Le ministre était brisé moralement, mais s’accrochait encore à l’espoir d’être un jour délivré par la promesse du roi. Cet espoir le réconforta.

Quelque temps plus tard, le ministre entendit du vacarme autour de la prison et son esprit s’agitait en lui, car il croyait qu’était enfin arrivé le moment de sa libération.

La porte de sa cellule s’ouvrit et des délégués du roi apparurent avec du matériel de travaux dans les mains. Ils annoncèrent une nouvelle au prisonnier :

« Nous venons de la part du roi pour nettoyer ta cellule, y ouvrir des fenêtres, refaire les peintures des murs, et tout remettre en état, afin d’alléger ton emprisonnement. »

En entendant cela, le ministre éclata en sanglots. Les délégués du roi s’étonnèrent et lui dirent :

« Nous pensions que tu te réjouirais d’apprendre que nous allégeons les conditions de ta détention, mais voilà que tu te mets à pleurer !! »

Il leur répondit :

« Tant que je me trouvais dans la détresse, je savais que ma libération approchait. Maintenant que vous êtes venus de la part du roi pour nettoyer ma cellule, cela signifie que l’on a décrété que je dois rester encore longtemps dans cette prison ! »

Le H’ATAM SOFER conclut en disant :

« C’est ce que je dis moi aussi. Nos maîtres enseignent : Si tu vois une génération où les malheurs coulent comme un fleuve, attends-le (Machiah’). Maintenant, malheur à nous, car on nous accorde l’égalité des droits comme les autres citoyens ! Cela signifie que le moment de la fin de notre exil n’est pas encore arrivé. « Le moment de la récolte est passé, l’été s’est achevé et nous n’avons pas été délivrés ! »

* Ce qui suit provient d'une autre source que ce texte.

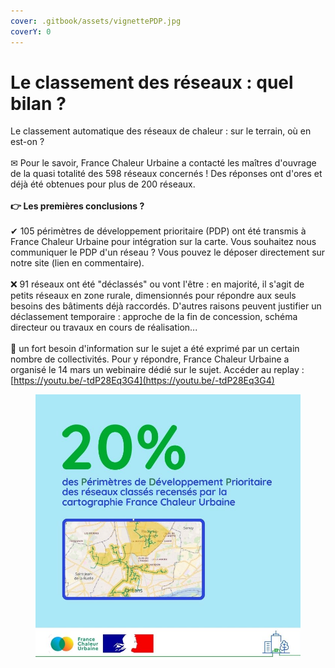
 ```yaml
---
cover: .gitbook/assets/vignettePDP.jpg
coverY: 0
---
```


# Le classement des réseaux : quel bilan ?

Le classement automatique des réseaux de chaleur : sur le terrain, où en est-on ?\
\
✉ Pour le savoir, France Chaleur Urbaine a contacté les maîtres d'ouvrage de la quasi totalité des 598 réseaux concernés ! Des réponses ont d'ores et déjà été obtenues pour plus de 200 réseaux.\
\
**👉 Les premières conclusions ?**\
\
✔ 105 périmètres de développement prioritaire (PDP) ont été transmis à France Chaleur Urbaine pour intégration sur la carte. Vous souhaitez nous communiquer le PDP d'un réseau ? Vous pouvez le déposer directement sur notre site (lien en commentaire).\
\
❌ 91 réseaux ont été "déclassés" ou vont l'être : en majorité, il s'agit de petits réseaux en zone rurale, dimensionnés pour répondre aux seuls besoins des bâtiments déjà raccordés. D'autres raisons peuvent justifier un déclassement temporaire : approche de la fin de concession, schéma directeur ou travaux en cours de réalisation...\
\
🤔 un fort besoin d'information sur le sujet a été exprimé par un certain nombre de collectivités. Pour y répondre, France Chaleur Urbaine a organisé le 14 mars un webinaire dédié sur le sujet. Accéder au replay : [https://youtu.be/-tdP28Eq3G4](https://youtu.be/-tdP28Eq3G4)

<figure><img src=".gitbook/assets/5.jpg" alt=""><figcaption></figcaption></figure>
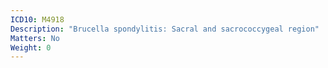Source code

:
 ```yaml
---
ICD10: M4918
Description: "Brucella spondylitis: Sacral and sacrococcygeal region"
Matters: No
Weight: 0
---
```


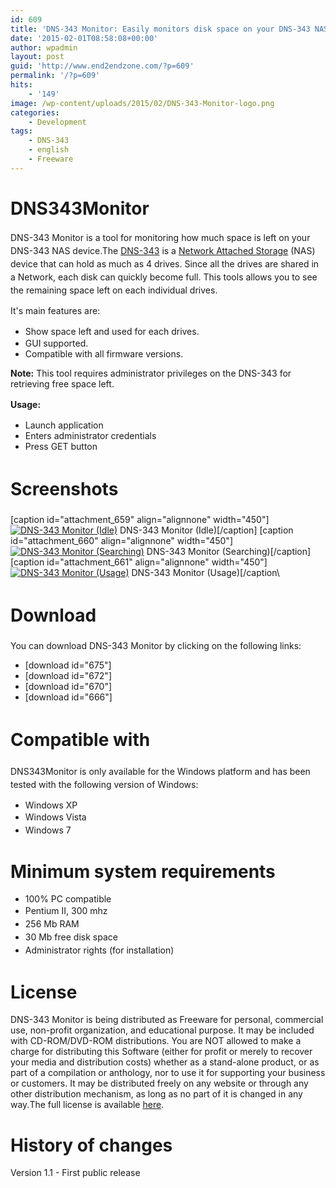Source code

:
 ```yaml
---
id: 609
title: 'DNS-343 Monitor: Easily monitors disk space on your DNS-343 NAS.'
date: '2015-02-01T08:58:08+00:00'
author: wpadmin
layout: post
guid: 'http://www.end2endzone.com/?p=609'
permalink: '/?p=609'
hits:
    - '149'
image: /wp-content/uploads/2015/02/DNS-343-Monitor-logo.png
categories:
    - Development
tags:
    - DNS-343
    - english
    - Freeware
---
```


# DNS343Monitor

<span style="line-height: 1.5;">DNS-343 Monitor is a tool for monitoring how much space is left on your DNS-343 NAS device.</span><span style="line-height: 1.5;">The [DNS-343](http://www.google.com/?q=dns-343) is a [Network Attached Storage](http://en.wikipedia.org/wiki/Network-attached_storage) (NAS) device that can hold as much as 4 drives. Since all the drives are shared in a Network, each disk can quickly become full. This tools allows you to see the remaining space left on each individual drives.</span>

It's main features are:

- <span style="line-height: 1.5;">Show space left and used for each drives.</span>
- GUI supported.
- Compatible with all firmware versions.

**Note:** This tool requires administrator privileges on the DNS-343 for retrieving free space left.

<span style="line-height: 1.5;">**Usage:**</span>

- Launch application
- Enters administrator credentials
- Press GET button

# <span style="line-height: 1.5;">Screenshots</span>

\[caption id="attachment\_659" align="alignnone" width="450"\][![DNS-343 Monitor (Idle)](https://www.end2endzone.com/wp-content/uploads/2015/02/DNS-343-Monitor-Idle.png)](https://www.end2endzone.com/wp-content/uploads/2015/02/DNS-343-Monitor-Idle.png) DNS-343 Monitor (Idle)\[/caption\] \[caption id="attachment\_660" align="alignnone" width="450"\][![DNS-343 Monitor (Searching)](https://www.end2endzone.com/wp-content/uploads/2015/02/DNS-343-Monitor-Searching.png)](https://www.end2endzone.com/wp-content/uploads/2015/02/DNS-343-Monitor-Searching.png) DNS-343 Monitor (Searching)\[/caption\] \[caption id="attachment\_661" align="alignnone" width="450"\][![DNS-343 Monitor (Usage)](https://www.end2endzone.com/wp-content/uploads/2015/02/DNS-343-Monitor-Usage.png)](https://www.end2endzone.com/wp-content/uploads/2015/02/DNS-343-Monitor-Usage.png) DNS-343 Monitor (Usage)\[/caption\

# <span style="line-height: 1.5;">Download</span>

You can download DNS-343 Monitor by clicking on the following links:

- \[download id="675"\]
- \[download id="672"\]
- \[download id="670"\]
- \[download id="666"\]

# <span style="line-height: 1.5;">Compatible with</span>

<span style="line-height: 1.5;">DNS343Monitor is only available for the Windows platform and has been tested with the following version of Windows:</span>

- Windows XP
- <span style="text-align: justify; line-height: 1.5;">Windows Vista</span>
- <span style="text-align: justify; line-height: 1.5;">Windows 7</span>

# Minimum system requirements

- 100% PC compatible
- <span style="text-align: justify; line-height: 1.5;">Pentium II, 300 mhz</span>
- <span style="text-align: justify; line-height: 1.5;">256 Mb RAM</span>
- <span style="text-align: justify; line-height: 1.5;">30 Mb free disk space</span>
- <span style="text-align: justify; line-height: 1.5;">Administrator rights (for installation)</span>

# License

<span lang="EN-US">DNS-343 Monitor is being distributed as Freeware for personal, commercial use, non-profit organization, and educational purpose. It may be included with CD-ROM/DVD-ROM distributions. You are NOT allowed to make a charge for distributing this Software (either for profit or merely to recover your media and distribution costs) whether as a stand-alone product, or as part of a compilation or anthology, nor to use it for supporting your business or customers. It may be distributed freely on any website or through any other distribution mechanism, as long as no part of it is changed in any way.</span>The full license is available [here](https://www.end2endzone.com/wp-content/uploads/2015/02/DNS-343-Monitor-v1.1.28-EULA.htm).

# History of changes

Version 1.1 - First public release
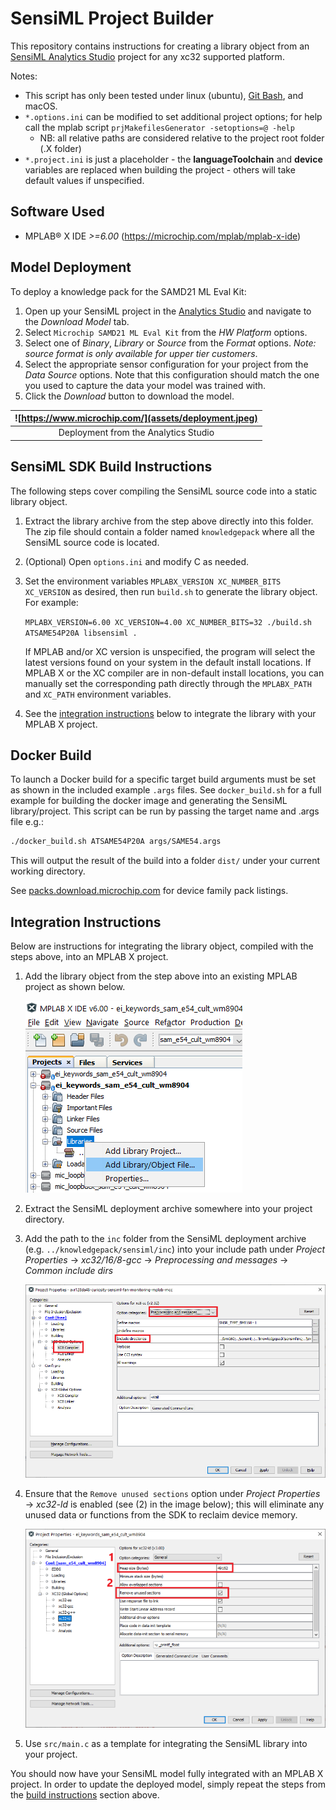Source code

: # SensiML Project Builder
This repository contains instructions for creating a library object from an
[SensiML Analytics Studio](https://sensiml.com/products/analytics-studio/) project for any xc32
supported platform.

Notes:
- This script has only been tested under linux (ubuntu), [Git
  Bash](https://gitforwindows.org/), and macOS.
- `*.options.ini` can be modified to set additional project options; for help
  call the mplab script `prjMakefilesGenerator -setoptions=@ -help`
  + NB: all relative paths are considered relative to the project root folder
    (.X folder)
- `*.project.ini` is just a placeholder - the **languageToolchain** and
  **device** variables are replaced when building the project - others will take
  default values if unspecified.

## Software Used
* MPLAB® X IDE *>=6.00* (https://microchip.com/mplab/mplab-x-ide)

## Model Deployment
To deploy a knowledge pack for the SAMD21 ML Eval Kit:

1. Open up your SensiML project in the [Analytics Studio](https://app.sensiml.cloud/) and navigate to the *Download Model* tab.
2. Select `Microchip SAMD21 ML Eval Kit` from the *HW Platform* options.
3. Select one of *Binary*, *Library* or *Source* from the *Format* options. *Note: source format is only available for upper tier customers*.
4. Select the appropriate sensor configuration for your project from the *Data Source* options. Note that this configuration should match the one you used to capture the data your model was trained with.
5. Click the *Download* button to download the model.

| ![https://www.microchip.com/](assets/deployment.jpeg) |
| :--: |
| Deployment from the Analytics Studio |

## SensiML SDK Build Instructions
The following steps cover compiling the SensiML source code into a static library object.

1. Extract the library archive from the step above directly into this folder.
   The zip file should contain a folder named `knowledgepack` where all the
   SensiML source code is located.

2. (Optional) Open `options.ini` and modify C as needed.

3. Set the environment variables `MPLABX_VERSION XC_NUMBER_BITS XC_VERSION` as
   desired, then run `build.sh` to generate the library object. For example:

   `MPLABX_VERSION=6.00 XC_VERSION=4.00 XC_NUMBER_BITS=32 ./build.sh ATSAME54P20A libsensiml .`

   If MPLAB and/or XC version is unspecified, the program will select the latest
   versions found on your system in the default install locations. If MPLAB X or
   the XC compiler are in non-default install locations, you can manually set
   the corresponding path directly through the `MPLABX_PATH` and `XC_PATH`
   environment variables.

4. See the [integration instructions](#integration-instructions) below to
   integrate the library with your MPLAB X project.

## Docker Build
To launch a Docker build for a specific target build arguments must be set as
shown in the included example `.args` files. See `docker_build.sh` for a full
example for building the docker image and generating the SensiML
library/project. This script can be run by passing the target name and .args
file e.g.:

```bash
./docker_build.sh ATSAME54P20A args/SAME54.args
```

This will output the result of the build into a folder `dist/` under your
current working directory.

See [packs.download.microchip.com](https://packs.download.microchip.com/) for
device family pack listings.

## Integration Instructions
Below are instructions for integrating the library object, compiled with the
steps above, into an MPLAB X project.

1. Add the library object from the step above into an existing MPLAB project as
   shown below.

   ![Add library object](assets/addlibrary.png)

2. Extract the SensiML deployment archive somewhere into your project
   directory.

3. Add the path to the `inc` folder from the SensiML deployment archive (e.g.
   `../knowledgepack/sensiml/inc`) into your include path under *Project
   Properties* -> *xc32/16/8-gcc* -> *Preprocessing and messages* -> *Common
   include dirs*

   ![Add include directory](assets/include.png)

4. Ensure that the `Remove unused sections` option under *Project Properties* ->
   *xc32-ld* is enabled (see (2) in the image below); this will eliminate any
   unused data or functions from the SDK to reclaim device memory.

   ![Add include directory](assets/linker.png)

5. Use `src/main.c` as a template for integrating the SensiML library
   into your project.

You should now have your SensiML model fully integrated with an MPLAB X project.
In order to update the deployed model, simply repeat the steps from the [build
instructions](#sensiml-sdk-build-instructions) section above.

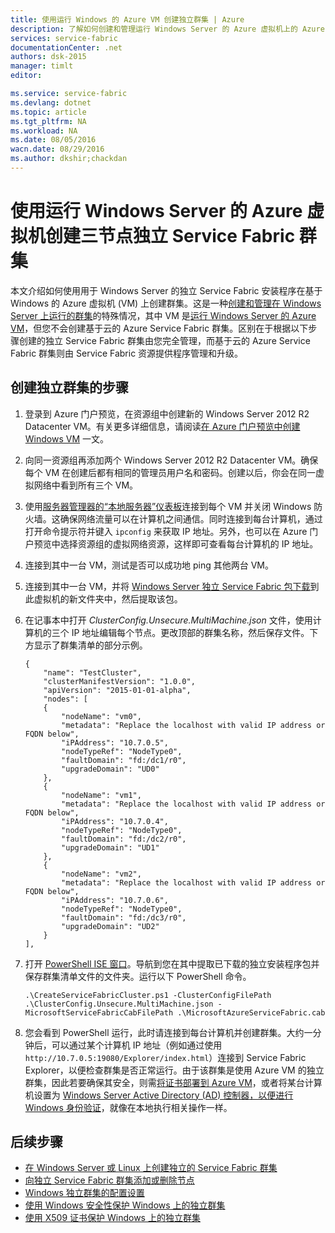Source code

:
 ```yaml
---
title: 使用运行 Windows 的 Azure VM 创建独立群集 | Azure
description: 了解如何创建和管理运行 Windows Server 的 Azure 虚拟机上的 Azure Service Fabric 群集。
services: service-fabric
documentationCenter: .net
authors: dsk-2015
manager: timlt
editor: 

ms.service: service-fabric
ms.devlang: dotnet
ms.topic: article
ms.tgt_pltfrm: NA
ms.workload: NA
ms.date: 08/05/2016
wacn.date: 08/29/2016
ms.author: dkshir;chackdan
---
```


# 使用运行 Windows Server 的 Azure 虚拟机创建三节点独立 Service Fabric 群集

本文介绍如何使用用于 Windows Server 的独立 Service Fabric 安装程序在基于 Windows 的 Azure 虚拟机 (VM) 上创建群集。这是一种[创建和管理在 Windows Server 上运行的群集](./service-fabric-cluster-creation-for-windows-server.md)的特殊情况，其中 VM 是[运行 Windows Server 的 Azure VM](../virtual-machines/virtual-machines-windows-hero-tutorial.md)，但您不会创建基于云的 Azure Service Fabric 群集。区别在于根据以下步骤创建的独立 Service Fabric 群集由您完全管理，而基于云的 Azure Service Fabric 群集则由 Service Fabric 资源提供程序管理和升级。

## 创建独立群集的步骤

1. 登录到 Azure 门户预览，在资源组中创建新的 Windows Server 2012 R2 Datacenter VM。有关更多详细信息，请阅读[在 Azure 门户预览中创建 Windows VM](../virtual-machines/virtual-machines-windows-hero-tutorial.md) 一文。
2. 向同一资源组再添加两个 Windows Server 2012 R2 Datacenter VM。确保每个 VM 在创建后都有相同的管理员用户名和密码。创建以后，你会在同一虚拟网络中看到所有三个 VM。
3. 使用[服务器管理器的“本地服务器”仪表板](https://technet.microsoft.com/zh-cn/library/jj134147.aspx)连接到每个 VM 并关闭 Windows 防火墙。这确保网络流量可以在计算机之间通信。同时连接到每台计算机，通过打开命令提示符并键入 `ipconfig` 来获取 IP 地址。另外，也可以在 Azure 门户预览中选择资源组的虚拟网络资源，这样即可查看每台计算机的 IP 地址。
4. 连接到其中一台 VM，测试是否可以成功地 ping 其他两台 VM。
5. 连接到其中一台 VM，并将 [Windows Server 独立 Service Fabric 包下载](http://go.microsoft.com/fwlink/?LinkId=730690)到此虚拟机的新文件夹中，然后提取该包。
6. 在记事本中打开 *ClusterConfig.Unsecure.MultiMachine.json* 文件，使用计算机的三个 IP 地址编辑每个节点。更改顶部的群集名称，然后保存文件。下方显示了群集清单的部分示例。

    ```
    {
        "name": "TestCluster",
        "clusterManifestVersion": "1.0.0",
        "apiVersion": "2015-01-01-alpha",
        "nodes": [
        {
            "nodeName": "vm0",
            "metadata": "Replace the localhost with valid IP address or FQDN below",
            "iPAddress": "10.7.0.5",
            "nodeTypeRef": "NodeType0",
            "faultDomain": "fd:/dc1/r0",
            "upgradeDomain": "UD0"
        },
        {
            "nodeName": "vm1",
            "metadata": "Replace the localhost with valid IP address or FQDN below",
            "iPAddress": "10.7.0.4",
            "nodeTypeRef": "NodeType0",
            "faultDomain": "fd:/dc2/r0",
            "upgradeDomain": "UD1"
        },
        {
            "nodeName": "vm2",
            "metadata": "Replace the localhost with valid IP address or FQDN below",
            "iPAddress": "10.7.0.6",
            "nodeTypeRef": "NodeType0",
            "faultDomain": "fd:/dc3/r0",
            "upgradeDomain": "UD2"
        }
    ],
    ```

7. 打开 [PowerShell ISE 窗口](https://msdn.microsoft.com/zh-cn/powershell/scripting/core-powershell/ise/introducing-the-windows-powershell-ise)。导航到您在其中提取已下载的独立安装程序包并保存群集清单文件的文件夹。运行以下 PowerShell 命令。

    ```
    .\CreateServiceFabricCluster.ps1 -ClusterConfigFilePath .\ClusterConfig.Unsecure.MultiMachine.json -MicrosoftServiceFabricCabFilePath .\MicrosoftAzureServiceFabric.cab
    ```

8. 您会看到 PowerShell 运行，此时请连接到每台计算机并创建群集。大约一分钟后，可以通过某个计算机 IP 地址（例如通过使用 `http://10.7.0.5:19080/Explorer/index.html`）连接到 Service Fabric Explorer，以便检查群集是否正常运行。由于该群集是使用 Azure VM 的独立群集，因此若要确保其安全，则需[将证书部署到 Azure VM](./service-fabric-windows-cluster-x509-security.md)，或者将某台计算机设置为 [Windows Server Active Directory (AD) 控制器，以便进行 Windows 身份验证](./service-fabric-windows-cluster-windows-security.md)，就像在本地执行相关操作一样。

## 后续步骤
- [在 Windows Server 或 Linux 上创建独立的 Service Fabric 群集](./service-fabric-deploy-anywhere.md)
- [向独立 Service Fabric 群集添加或删除节点](./service-fabric-cluster-windows-server-add-remove-nodes.md)
- [Windows 独立群集的配置设置](./service-fabric-cluster-manifest.md)
- [使用 Windows 安全性保护 Windows 上的独立群集](./service-fabric-windows-cluster-windows-security.md)
- [使用 X509 证书保护 Windows 上的独立群集](./service-fabric-windows-cluster-x509-security.md)

<!---HONumber=Mooncake_0822_2016-->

À présent, nous pouvons nous intéresser à la 2ème question concernant le fait de calculer le moment de la venue du Machiah’.

La Guémara Sanhedrin cite la célèbre malédiction de Rabbi Chémouel Bar Nah’mani à l’encontre de ceux qui calculent la fin de l’exil.

En effet, lorsqu’on s’autorise à établir un calcul sur la fin de l’exil (à partir d’allusions citées dans le livre de Daniel), on cause par cela le désespoir parmi le peuple qui se découragera de la venue du Machiah’ voyant la fin de l’exil trop reculée dans le temps.

La Gaon MALBIM établit dans son livre un calcul sur la fin de l’exil. Lorsqu’il fut interrogé sur cela à partir des propos de Rabbi Chémouel Bar Nah’amani, il répondit qu’il n’y a d’interdiction de calculer la fin de l’exil que lorsque la fin est encore très lointaine, comme du temps de nos maîtres du Talmud où les gens pouvaient se décourager de la venue du Machiah’, voyant que la fin de l’exil était annoncée dans de nombreuses années. Mais à présent où nous nous trouvons grâce à Hachem très proche de la venue du Machiah’, il est permis de calculer la fin de l’exil.

Notre maître le Rav Chlita cite tout ceci dans ses Drachot.

Cependant, il faut se comporter avec beaucoup de discernement et ne pas innover chaque jour de nouvelles découvertes sur la venue proche du Machiah’, car au contraire, cela ne peut qu’entraîner le public à ne plus accorder de crédit à ces choses là, ce qui représenterait un gros dégât.

Mais nous devons guetter très fortement la proche rédemption, qui se réalisera rapidement et de nos jours. Mais tout dépend de nos actes ! Si le nombre de Ba’alé Tchouva augmente considérablement au sein du peuple d’Israël, aussi bien de véritables Ba’alé Tchouva, aussi bien des gens déjà qualifiables de religieux orthodoxes, mais qui doivent eux aussi faire un repentir chacun à son niveau individuel, à ce moment-là, Hachem hâtera notre délivrance.

Cela dépend aussi de la mesure avec laquelle nous prenons conscience de la perte du Temple et de notre exil spirituel et physique, car malheureusement l’obscurité recouvre la terre de nos jours, et il n’y a pas un jour plus maudit que le précédent. Les assidus dans l’étude de la Torah ainsi que les décisionnaires ont diminué.Il est donc certain que nous devons davantage implorer Hachem afin qu’il hâte notre délivrance, dans la bonté et la miséricorde, rapidement et de nos jours, Amen.